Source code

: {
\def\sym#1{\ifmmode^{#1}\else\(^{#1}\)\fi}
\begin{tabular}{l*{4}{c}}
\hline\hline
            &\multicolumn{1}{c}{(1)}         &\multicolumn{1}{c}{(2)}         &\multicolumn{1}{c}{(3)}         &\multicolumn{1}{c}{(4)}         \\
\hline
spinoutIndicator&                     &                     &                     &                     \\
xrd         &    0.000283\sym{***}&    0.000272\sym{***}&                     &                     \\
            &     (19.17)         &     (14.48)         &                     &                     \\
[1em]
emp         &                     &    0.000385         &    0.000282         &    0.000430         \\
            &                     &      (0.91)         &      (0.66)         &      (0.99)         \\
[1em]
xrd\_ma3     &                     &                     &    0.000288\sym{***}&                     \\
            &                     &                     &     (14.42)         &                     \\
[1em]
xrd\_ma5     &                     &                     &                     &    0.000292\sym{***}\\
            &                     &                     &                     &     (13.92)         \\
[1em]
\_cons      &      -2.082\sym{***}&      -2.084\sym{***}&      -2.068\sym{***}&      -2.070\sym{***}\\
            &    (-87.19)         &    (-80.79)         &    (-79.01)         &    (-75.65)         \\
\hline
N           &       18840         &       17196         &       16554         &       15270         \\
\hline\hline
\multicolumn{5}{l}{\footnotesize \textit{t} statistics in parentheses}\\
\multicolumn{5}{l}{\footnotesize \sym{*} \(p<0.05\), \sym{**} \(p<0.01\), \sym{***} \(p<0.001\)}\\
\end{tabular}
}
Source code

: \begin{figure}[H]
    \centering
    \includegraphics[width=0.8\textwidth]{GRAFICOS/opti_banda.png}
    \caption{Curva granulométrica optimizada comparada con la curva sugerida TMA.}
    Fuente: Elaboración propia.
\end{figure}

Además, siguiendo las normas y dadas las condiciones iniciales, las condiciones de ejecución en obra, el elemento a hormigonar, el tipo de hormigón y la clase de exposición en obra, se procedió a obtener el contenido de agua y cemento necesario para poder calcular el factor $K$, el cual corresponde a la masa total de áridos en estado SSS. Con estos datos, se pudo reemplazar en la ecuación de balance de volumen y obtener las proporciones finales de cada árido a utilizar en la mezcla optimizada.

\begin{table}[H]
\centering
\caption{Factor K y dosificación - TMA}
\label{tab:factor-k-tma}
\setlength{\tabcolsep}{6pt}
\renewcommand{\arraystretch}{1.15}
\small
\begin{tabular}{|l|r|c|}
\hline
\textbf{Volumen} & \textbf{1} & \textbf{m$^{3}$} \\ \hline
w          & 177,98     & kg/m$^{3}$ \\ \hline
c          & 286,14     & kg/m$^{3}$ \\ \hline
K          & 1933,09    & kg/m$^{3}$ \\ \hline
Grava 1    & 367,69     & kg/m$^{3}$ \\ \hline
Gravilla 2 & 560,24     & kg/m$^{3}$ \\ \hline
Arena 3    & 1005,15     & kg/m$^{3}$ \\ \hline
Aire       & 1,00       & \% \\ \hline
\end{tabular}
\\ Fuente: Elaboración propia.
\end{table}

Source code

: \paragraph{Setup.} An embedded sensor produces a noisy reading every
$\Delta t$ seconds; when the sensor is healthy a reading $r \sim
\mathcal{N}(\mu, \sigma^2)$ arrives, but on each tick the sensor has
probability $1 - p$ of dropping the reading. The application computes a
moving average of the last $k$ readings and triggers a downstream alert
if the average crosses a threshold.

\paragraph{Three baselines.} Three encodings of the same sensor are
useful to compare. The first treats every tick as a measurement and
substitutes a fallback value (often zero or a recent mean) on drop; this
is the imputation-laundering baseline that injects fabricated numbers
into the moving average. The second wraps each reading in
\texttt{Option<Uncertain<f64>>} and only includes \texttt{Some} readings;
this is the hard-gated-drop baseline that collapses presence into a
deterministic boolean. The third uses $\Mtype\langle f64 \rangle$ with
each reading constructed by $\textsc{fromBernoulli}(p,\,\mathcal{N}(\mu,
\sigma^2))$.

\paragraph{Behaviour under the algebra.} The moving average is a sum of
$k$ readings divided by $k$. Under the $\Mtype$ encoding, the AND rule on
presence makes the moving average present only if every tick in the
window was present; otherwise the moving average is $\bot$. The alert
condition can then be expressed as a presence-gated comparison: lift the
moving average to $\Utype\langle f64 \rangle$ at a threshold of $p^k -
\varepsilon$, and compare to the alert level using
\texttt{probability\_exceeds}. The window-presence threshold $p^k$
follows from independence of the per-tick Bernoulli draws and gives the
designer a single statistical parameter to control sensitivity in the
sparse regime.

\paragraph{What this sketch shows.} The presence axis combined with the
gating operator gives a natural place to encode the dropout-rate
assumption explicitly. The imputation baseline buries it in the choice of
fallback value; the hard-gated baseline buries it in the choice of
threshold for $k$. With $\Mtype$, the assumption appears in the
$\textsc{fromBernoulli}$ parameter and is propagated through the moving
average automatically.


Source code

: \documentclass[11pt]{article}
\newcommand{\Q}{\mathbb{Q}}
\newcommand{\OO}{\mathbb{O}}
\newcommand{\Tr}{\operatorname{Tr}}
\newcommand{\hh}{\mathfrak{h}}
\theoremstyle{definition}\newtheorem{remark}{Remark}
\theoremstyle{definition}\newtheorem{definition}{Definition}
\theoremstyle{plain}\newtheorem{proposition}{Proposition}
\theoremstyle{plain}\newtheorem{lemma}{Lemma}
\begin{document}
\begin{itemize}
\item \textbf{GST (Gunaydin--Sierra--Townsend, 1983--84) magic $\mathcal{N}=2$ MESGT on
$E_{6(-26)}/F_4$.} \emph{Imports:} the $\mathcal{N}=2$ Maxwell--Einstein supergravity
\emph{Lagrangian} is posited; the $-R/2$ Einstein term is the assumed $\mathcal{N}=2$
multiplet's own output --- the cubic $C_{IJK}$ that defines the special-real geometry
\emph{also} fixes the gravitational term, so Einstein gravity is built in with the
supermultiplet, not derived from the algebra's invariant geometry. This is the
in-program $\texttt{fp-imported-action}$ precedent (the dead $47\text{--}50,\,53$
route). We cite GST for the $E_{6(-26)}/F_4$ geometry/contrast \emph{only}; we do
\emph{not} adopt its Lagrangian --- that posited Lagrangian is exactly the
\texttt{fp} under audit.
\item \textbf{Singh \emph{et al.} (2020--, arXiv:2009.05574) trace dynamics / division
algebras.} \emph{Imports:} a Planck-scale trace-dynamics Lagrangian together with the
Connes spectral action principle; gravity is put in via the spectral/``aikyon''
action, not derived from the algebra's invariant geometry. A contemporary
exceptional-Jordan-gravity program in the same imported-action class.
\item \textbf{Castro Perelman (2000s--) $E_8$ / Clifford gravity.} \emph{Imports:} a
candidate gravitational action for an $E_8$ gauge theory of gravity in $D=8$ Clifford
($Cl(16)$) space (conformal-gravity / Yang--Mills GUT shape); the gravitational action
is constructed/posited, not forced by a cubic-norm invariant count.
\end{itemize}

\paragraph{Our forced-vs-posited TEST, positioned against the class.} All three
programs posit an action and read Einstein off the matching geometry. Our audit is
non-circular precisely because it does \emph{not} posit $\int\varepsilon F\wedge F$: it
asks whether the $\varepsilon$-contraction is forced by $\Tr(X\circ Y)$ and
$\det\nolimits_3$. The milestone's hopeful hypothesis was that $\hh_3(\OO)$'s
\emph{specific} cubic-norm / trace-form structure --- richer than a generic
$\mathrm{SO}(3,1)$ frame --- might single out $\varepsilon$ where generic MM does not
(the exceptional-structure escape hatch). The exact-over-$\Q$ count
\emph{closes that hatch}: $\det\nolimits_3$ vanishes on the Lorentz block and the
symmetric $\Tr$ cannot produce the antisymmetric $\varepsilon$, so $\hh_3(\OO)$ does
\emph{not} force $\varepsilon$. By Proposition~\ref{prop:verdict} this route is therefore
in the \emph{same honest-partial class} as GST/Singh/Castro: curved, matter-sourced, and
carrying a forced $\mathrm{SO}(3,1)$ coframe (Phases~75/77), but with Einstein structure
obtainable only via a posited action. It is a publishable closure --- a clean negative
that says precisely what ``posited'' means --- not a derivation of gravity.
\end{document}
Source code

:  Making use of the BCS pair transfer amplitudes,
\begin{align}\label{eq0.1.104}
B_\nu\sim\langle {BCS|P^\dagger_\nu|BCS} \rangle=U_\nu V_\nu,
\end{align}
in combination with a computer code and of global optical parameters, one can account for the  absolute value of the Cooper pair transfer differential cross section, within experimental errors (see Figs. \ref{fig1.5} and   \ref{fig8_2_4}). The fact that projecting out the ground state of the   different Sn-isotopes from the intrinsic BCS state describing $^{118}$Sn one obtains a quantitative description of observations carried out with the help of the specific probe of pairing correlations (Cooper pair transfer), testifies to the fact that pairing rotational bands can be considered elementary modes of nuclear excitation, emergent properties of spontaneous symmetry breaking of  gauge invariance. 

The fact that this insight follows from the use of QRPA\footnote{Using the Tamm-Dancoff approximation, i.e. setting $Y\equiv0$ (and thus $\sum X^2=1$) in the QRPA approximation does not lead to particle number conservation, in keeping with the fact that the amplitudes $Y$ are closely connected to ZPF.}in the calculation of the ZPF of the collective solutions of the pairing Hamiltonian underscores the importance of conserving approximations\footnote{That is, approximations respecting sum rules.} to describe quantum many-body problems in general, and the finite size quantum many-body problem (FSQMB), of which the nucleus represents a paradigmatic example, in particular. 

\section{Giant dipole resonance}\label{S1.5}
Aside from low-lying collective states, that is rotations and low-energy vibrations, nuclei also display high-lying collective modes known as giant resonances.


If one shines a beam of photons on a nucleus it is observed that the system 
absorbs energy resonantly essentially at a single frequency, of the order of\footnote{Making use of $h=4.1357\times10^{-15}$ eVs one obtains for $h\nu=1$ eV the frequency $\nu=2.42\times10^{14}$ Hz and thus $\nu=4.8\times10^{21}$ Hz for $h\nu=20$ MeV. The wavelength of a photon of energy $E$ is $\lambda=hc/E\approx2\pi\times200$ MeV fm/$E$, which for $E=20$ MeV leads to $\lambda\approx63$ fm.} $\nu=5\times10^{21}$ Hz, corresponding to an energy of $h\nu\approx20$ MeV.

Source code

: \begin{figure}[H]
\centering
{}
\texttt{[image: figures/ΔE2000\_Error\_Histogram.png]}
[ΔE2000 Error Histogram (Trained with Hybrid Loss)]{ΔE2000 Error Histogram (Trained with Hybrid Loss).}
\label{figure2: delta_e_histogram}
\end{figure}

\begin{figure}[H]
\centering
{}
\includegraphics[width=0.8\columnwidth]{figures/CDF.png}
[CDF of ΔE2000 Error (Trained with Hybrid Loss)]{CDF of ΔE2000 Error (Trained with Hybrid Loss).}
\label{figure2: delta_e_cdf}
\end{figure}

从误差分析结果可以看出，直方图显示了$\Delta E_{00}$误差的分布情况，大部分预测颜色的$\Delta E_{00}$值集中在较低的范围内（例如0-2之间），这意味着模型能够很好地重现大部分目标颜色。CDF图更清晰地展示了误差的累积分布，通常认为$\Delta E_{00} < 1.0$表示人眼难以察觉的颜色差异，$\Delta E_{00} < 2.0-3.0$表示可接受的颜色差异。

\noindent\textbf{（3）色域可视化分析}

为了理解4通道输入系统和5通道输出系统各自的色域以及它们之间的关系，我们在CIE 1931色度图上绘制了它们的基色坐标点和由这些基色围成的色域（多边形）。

=====

Exercise requirements: The exact lines of the material above starting at the one that contains "non-circular precisely because" and ending at the one that contains "than a generic" are what to retype; leave out everything else.

Your response:
non-circular precisely because it does \emph{not} posit $\int\varepsilon F\wedge F$: it
asks whether the $\varepsilon$-contraction is forced by $\Tr(X\circ Y)$ and
$\det\nolimits_3$. The milestone's hopeful hypothesis was that $\hh_3(\OO)$'s
\emph{specific} cubic-norm / trace-form structure --- richer than a generic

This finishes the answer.